Hello TravelAddict,
I’ve been thinking on and off about this problem, and it occurred to me that you can leverage a module like String::Diff or Algorithm::Diff if you map the words in your sentences onto character tokens and then apply one of the standard string diff methods to the resulting token strings.
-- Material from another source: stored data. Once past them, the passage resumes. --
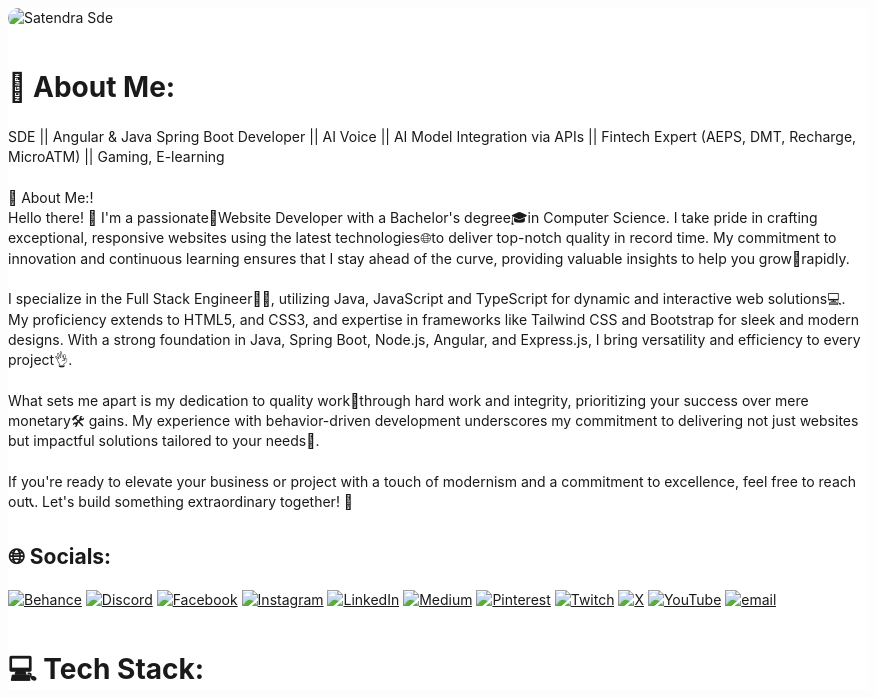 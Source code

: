 
<img src="https://media.licdn.com/dms/image/v2/D5616AQHosF2emtoHhw/profile-displaybackgroundimage-shrink_350_1400/B56ZcgxSqgHgAc-/0/1748601482699?e=1753920000&v=beta&t=yU-yRKxwJo5FXtoXsOh-Xgo-w1ws9SczxUa7_UbBJ7c" alt="Satendra Sde" style="width:100%; border-radius:10px;"/>



# 💫 About Me:
SDE || Angular & Java Spring Boot Developer || AI Voice || AI Model Integration via APIs || Fintech Expert (AEPS, DMT, Recharge, MicroATM) || Gaming, E-learning<br><br>💫 About Me:!<br>Hello there! 👋 I'm a passionate🚀Website Developer with a Bachelor's degree🎓in Computer Science. I take pride in crafting exceptional, responsive websites using the latest technologies🌐to deliver top-notch quality in record time. My commitment to innovation and continuous learning ensures that I stay ahead of the curve, providing valuable insights to help you grow🌟rapidly.<br><br>I specialize in the Full Stack Engineer👨‍💻, utilizing Java, JavaScript and TypeScript for dynamic and interactive web solutions💻. My proficiency extends to HTML5, and CSS3, and expertise in frameworks like Tailwind CSS and Bootstrap for sleek and modern designs. With a strong foundation in Java, Spring Boot, Node.js, Angular, and Express.js, I bring versatility and efficiency to every project👌.<br><br>What sets me apart is my dedication to quality work🌟through hard work and integrity, prioritizing your success over mere monetary🛠️ gains. My experience with behavior-driven development underscores my commitment to delivering not just websites but impactful solutions tailored to your needs💼.<br><br>If you're ready to elevate your business or project with a touch of modernism and a commitment to excellence, feel free to reach out📞. Let's build something extraordinary together! 🌟


## 🌐 Socials:
[![Behance](https://img.shields.io/badge/Behance-1769ff?logo=behance&logoColor=white)](https://behance.net/satendrasde) [![Discord](https://img.shields.io/badge/Discord-%237289DA.svg?logo=discord&logoColor=white)](https://discord.gg/satendrasde) [![Facebook](https://img.shields.io/badge/Facebook-%231877F2.svg?logo=Facebook&logoColor=white)](https://facebook.com/satendrasde1) [![Instagram](https://img.shields.io/badge/Instagram-%23E4405F.svg?logo=Instagram&logoColor=white)](https://instagram.com/satendrasde1) [![LinkedIn](https://img.shields.io/badge/LinkedIn-%230077B5.svg?logo=linkedin&logoColor=white)](https://linkedin.com/in//in/satendrasde) [![Medium](https://img.shields.io/badge/Medium-12100E?logo=medium&logoColor=white)](https://medium.com/@satendrasde) [![Pinterest](https://img.shields.io/badge/Pinterest-%23E60023.svg?logo=Pinterest&logoColor=white)](https://pinterest.com/satendrasde) [![Twitch](https://img.shields.io/badge/Twitch-%239146FF.svg?logo=Twitch&logoColor=white)](https://twitch.tv/satendrasde) [![X](https://img.shields.io/badge/X-black.svg?logo=X&logoColor=white)](https://x.com/satendrasde) [![YouTube](https://img.shields.io/badge/YouTube-%23FF0000.svg?logo=YouTube&logoColor=white)](https://youtube.com/@satendrasde) [![email](https://img.shields.io/badge/Email-D14836?logo=gmail&logoColor=white)](mailto:satendracaria@gmail.com) 

# 💻 Tech Stack:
Here is a proof of concept:
#! perl
use strict;
use warnings;
use Data::Dump;
use String::Diff 'diff';
my @pairs =
(
[
'This apple is colored red.',
'This apple is coloured red.',
],
[
'I need to buy a round trip ticket.',
'I need to buy a return ticket.',
],
[
'Jack rode the elevator to the top floor.',
'Jack took the lift to the top floor.',
],
);
my %diffs;
for my $pair (@pairs)
{
my (@sent, %ids, @seq);
my $id = 33;
my ($seq0, $seq1);
for my $i (0, 1)
{
$sent[$i] = $pair->[$i] =~ s/'s?\b//gr; # Remove
+possessives
$sent[$i] =~ s/[-[\].,;:'"(){}<>]//g; # Remove
+all other punctuation
for (split /\s+/, $sent[$i])
{
$ids{$_} //= $id++;
$seq[$i] .= chr($ids{$_});
}
}
my %lookup = reverse %ids;
my ($old, $new) = diff($seq[0], $seq[1]);
my @old = $old =~ /\[(.+?)\]/g;
my @new = $new =~ /\{(.+?)\}/g;
while (@old && @new)
{
my $o = join(' ', map { $lookup{ord $_} } split(//, shift @old
+));
my $n = join(' ', map { $lookup{ord $_} } split(//, shift @new
+));
$diffs{$o} = $n;
}
}
dd \%diffs;
Output:
1:42 >perl 1269_SoPW.pl
{
"colored" => "coloured",
"elevator" => "lift",
"rode" => "took",
"round trip" => "return",
}
1:42 >
Hope that helps,
|